検索は、見出しやタイトル、キャプションなどすべてが対象となるため、どの号のどこに掲載されていたかを忘れたものでも見つけることができる。雑誌を指定したり、発行時期を指定して絞り込むことも可能。また、雑誌を購入する人のために、マガジンハウスの直販サイトへのリンクも張られている。
「MSNマガジンサーチ」で公開されるのは、権利関係の処理が済んだ2007年10月発売号からで、これ以降は順次刊行された雑誌を追加していく。最新号については、書店での販売を開始してから、1~2か月ほどの期間を設けて権利関係を処理した後に公開する。こうした発売からウェブで公開までのタイムラグについて、マガジンハウスの久我英二氏は「あくまでも書店での販売を尊重する」としており、さらに過去にさかのぼってコンテンツを追加していくことについては「雑誌の性格上、あまり古い(店舗などの)情報を掲載している号を公開しても読者の利益にならない」として、基本的に今後刊行されるものを順次追加していく方針であることを明らかにしている。
雑誌のコンテンツをウェブで公開していくメリットは?
「MSNマガジンサーチ」にコンテンツを提供するメリットとして、久我氏は「読者の裾野を広げることはもちろん、どのページがどのくらいアクセスされるのかをページ単位で見ることができるため、利用者の関心をこれまで以上に詳細に把握することができる点も重要」としている。

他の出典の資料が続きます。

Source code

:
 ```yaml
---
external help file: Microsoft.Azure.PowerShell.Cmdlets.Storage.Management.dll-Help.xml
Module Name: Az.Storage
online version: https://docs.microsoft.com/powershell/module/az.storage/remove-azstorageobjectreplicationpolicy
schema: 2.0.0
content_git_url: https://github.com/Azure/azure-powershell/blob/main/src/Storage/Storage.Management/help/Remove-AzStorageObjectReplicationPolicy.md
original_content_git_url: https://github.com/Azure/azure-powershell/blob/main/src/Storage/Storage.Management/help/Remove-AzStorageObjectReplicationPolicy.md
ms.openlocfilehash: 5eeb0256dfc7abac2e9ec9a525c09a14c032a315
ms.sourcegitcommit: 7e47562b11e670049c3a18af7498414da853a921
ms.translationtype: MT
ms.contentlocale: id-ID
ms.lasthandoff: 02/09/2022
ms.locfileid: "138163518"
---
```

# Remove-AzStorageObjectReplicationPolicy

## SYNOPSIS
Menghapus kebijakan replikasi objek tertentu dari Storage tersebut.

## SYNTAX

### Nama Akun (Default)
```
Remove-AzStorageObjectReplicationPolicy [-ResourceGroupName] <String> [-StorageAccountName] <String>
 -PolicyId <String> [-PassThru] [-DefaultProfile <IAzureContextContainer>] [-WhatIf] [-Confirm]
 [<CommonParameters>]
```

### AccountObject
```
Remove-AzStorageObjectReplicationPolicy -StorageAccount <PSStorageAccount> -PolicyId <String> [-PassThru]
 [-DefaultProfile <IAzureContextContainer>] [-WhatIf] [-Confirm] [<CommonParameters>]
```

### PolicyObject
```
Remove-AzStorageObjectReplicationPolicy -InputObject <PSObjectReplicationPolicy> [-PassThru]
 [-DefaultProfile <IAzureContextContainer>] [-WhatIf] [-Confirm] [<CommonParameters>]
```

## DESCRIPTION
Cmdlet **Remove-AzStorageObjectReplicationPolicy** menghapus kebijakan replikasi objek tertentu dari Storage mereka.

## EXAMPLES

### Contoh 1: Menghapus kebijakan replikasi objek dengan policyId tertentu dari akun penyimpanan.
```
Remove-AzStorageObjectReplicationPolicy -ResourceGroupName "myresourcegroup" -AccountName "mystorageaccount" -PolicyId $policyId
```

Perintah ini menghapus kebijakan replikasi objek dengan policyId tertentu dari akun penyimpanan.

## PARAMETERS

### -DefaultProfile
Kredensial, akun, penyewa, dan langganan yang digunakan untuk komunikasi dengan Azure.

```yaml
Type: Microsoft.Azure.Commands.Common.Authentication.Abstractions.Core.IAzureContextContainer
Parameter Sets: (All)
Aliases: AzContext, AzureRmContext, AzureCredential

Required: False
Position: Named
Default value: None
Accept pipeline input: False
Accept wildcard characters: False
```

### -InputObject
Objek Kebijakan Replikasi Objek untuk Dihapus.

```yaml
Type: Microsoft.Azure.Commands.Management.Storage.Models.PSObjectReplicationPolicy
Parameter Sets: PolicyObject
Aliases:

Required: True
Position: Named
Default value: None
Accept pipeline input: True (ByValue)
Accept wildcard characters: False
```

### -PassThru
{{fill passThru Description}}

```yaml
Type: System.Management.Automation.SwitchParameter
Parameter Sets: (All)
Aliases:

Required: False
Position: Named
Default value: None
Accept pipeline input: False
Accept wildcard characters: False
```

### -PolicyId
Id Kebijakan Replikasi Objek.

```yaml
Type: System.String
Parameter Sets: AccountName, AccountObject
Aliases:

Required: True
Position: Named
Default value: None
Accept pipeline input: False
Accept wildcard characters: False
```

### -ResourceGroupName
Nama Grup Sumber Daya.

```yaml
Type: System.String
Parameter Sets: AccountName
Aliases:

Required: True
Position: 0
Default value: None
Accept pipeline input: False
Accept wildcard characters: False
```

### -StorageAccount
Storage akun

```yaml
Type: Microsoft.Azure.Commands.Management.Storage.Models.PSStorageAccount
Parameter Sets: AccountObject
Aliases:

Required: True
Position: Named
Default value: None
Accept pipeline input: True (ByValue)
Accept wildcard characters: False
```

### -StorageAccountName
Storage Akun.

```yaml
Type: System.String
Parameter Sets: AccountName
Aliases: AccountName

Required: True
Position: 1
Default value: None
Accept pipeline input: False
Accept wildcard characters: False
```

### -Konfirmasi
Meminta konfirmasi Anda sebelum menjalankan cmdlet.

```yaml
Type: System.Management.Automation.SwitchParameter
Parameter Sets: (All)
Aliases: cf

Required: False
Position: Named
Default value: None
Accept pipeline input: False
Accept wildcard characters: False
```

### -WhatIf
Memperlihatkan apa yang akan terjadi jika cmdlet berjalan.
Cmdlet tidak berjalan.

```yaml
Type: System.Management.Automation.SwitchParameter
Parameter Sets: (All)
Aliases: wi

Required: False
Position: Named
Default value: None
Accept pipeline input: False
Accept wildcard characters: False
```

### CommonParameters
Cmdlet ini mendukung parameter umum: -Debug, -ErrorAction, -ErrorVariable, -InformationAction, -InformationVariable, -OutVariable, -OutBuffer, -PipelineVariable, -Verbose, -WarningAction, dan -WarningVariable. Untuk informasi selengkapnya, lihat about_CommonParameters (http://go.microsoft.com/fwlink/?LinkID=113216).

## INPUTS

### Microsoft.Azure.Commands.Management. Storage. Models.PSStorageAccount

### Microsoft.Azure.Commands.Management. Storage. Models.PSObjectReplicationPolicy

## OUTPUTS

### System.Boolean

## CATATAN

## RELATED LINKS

また、マイクロソフトのショーン・チュウ氏は、「「MSNマガジンサーチ」は、日本のMSNが海外に先駆けて行う試み。他社のコンテンツも提供していくことは検討しているが、まずはマガジンハウスとサービスの土台を築いてから」と語っている。
サイトに表示される広告の収入は両社で折半することになるが、このサービスで目標とする利用者数や収益を明示することはなかった。両社とも、サービスを有料化したり、コンテンツを一気に増やして広告モデルで収益をあげることは考えていないようだ。では、今回の協業のメリットはどこにあるのか?
現在の「Hanako」の部数は約10万部、「Tarzan」は約20万部。一方のMSNの月間ユニークユーザー数は4000万人、ライフスタイル関連のコンテンツでは月間100万~300万人を集めるという。雑誌を買う人が減り続けるなか、そのコンテンツをデータ化してネットで公開することによって、雑誌がはじめて「ウェブコンテンツ」のひとつに加わり、検索可能な対象となる。収益やプロモーションといったこと以前に、印刷メディアにとってはそのこと自体が重要といえるだろう。
また、ポータルサイトとしても、Yahoo! JAPANをはじめとする大手が、新しいコンテンツやサービスを次々と打ち出して集客へつなげていることを考えれば、リピートしたくなるコンテンツとしての雑誌のアーカイブは魅力的なものとなるだろう。2つの雑誌の公開から始まった「MSNマガジンサーチ」の今後の展開に注目したい。